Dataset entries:
[Start of Attachment]

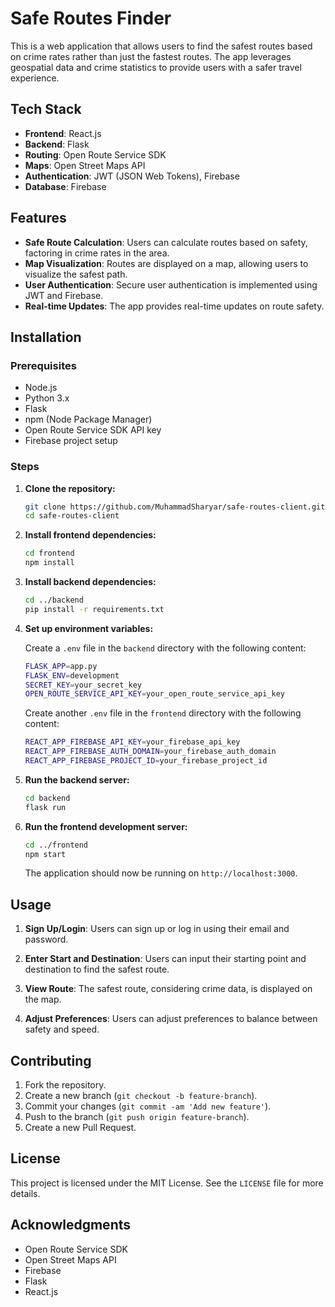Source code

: # Safe Routes Finder

This is a web application that allows users to find the safest routes based on crime rates rather than just the fastest routes. The app leverages geospatial data and crime statistics to provide users with a safer travel experience.

## Tech Stack

- **Frontend**: React.js
- **Backend**: Flask
- **Routing**: Open Route Service SDK
- **Maps**: Open Street Maps API
- **Authentication**: JWT (JSON Web Tokens), Firebase
- **Database**: Firebase

## Features

- **Safe Route Calculation**: Users can calculate routes based on safety, factoring in crime rates in the area.
- **Map Visualization**: Routes are displayed on a map, allowing users to visualize the safest path.
- **User Authentication**: Secure user authentication is implemented using JWT and Firebase.
- **Real-time Updates**: The app provides real-time updates on route safety.

## Installation

### Prerequisites

- Node.js
- Python 3.x
- Flask
- npm (Node Package Manager)
- Open Route Service SDK API key
- Firebase project setup

### Steps

1. **Clone the repository:**

   ```bash
   git clone https://github.com/MuhammadSharyar/safe-routes-client.git
   cd safe-routes-client
   ```

2. **Install frontend dependencies:**

   ```bash
   cd frontend
   npm install
   ```

3. **Install backend dependencies:**

   ```bash
   cd ../backend
   pip install -r requirements.txt
   ```

4. **Set up environment variables:**

   Create a `.env` file in the `backend` directory with the following content:

   ```bash
   FLASK_APP=app.py
   FLASK_ENV=development
   SECRET_KEY=your_secret_key
   OPEN_ROUTE_SERVICE_API_KEY=your_open_route_service_api_key
   ```

   Create another `.env` file in the `frontend` directory with the following content:

   ```bash
   REACT_APP_FIREBASE_API_KEY=your_firebase_api_key
   REACT_APP_FIREBASE_AUTH_DOMAIN=your_firebase_auth_domain
   REACT_APP_FIREBASE_PROJECT_ID=your_firebase_project_id
   ```

5. **Run the backend server:**

   ```bash
   cd backend
   flask run
   ```

6. **Run the frontend development server:**

   ```bash
   cd ../frontend
   npm start
   ```

   The application should now be running on `http://localhost:3000`.

## Usage

1. **Sign Up/Login**: Users can sign up or log in using their email and password.

2. **Enter Start and Destination**: Users can input their starting point and destination to find the safest route.

3. **View Route**: The safest route, considering crime data, is displayed on the map.

4. **Adjust Preferences**: Users can adjust preferences to balance between safety and speed.

## Contributing

1. Fork the repository.
2. Create a new branch (`git checkout -b feature-branch`).
3. Commit your changes (`git commit -am 'Add new feature'`).
4. Push to the branch (`git push origin feature-branch`).
5. Create a new Pull Request.

## License

This project is licensed under the MIT License. See the `LICENSE` file for more details.

## Acknowledgments

- Open Route Service SDK
- Open Street Maps API
- Firebase
- Flask
- React.js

[End of Attachment]

### Work required
In the records above, find every line with the word "safety" and copy it.

### Response to this exercise
- **Safe Route Calculation**: Users can calculate routes based on safety, factoring in crime rates in the area.
- **Real-time Updates**: The app provides real-time updates on route safety.
4. **Adjust Preferences**: Users can adjust preferences to balance between safety and speed.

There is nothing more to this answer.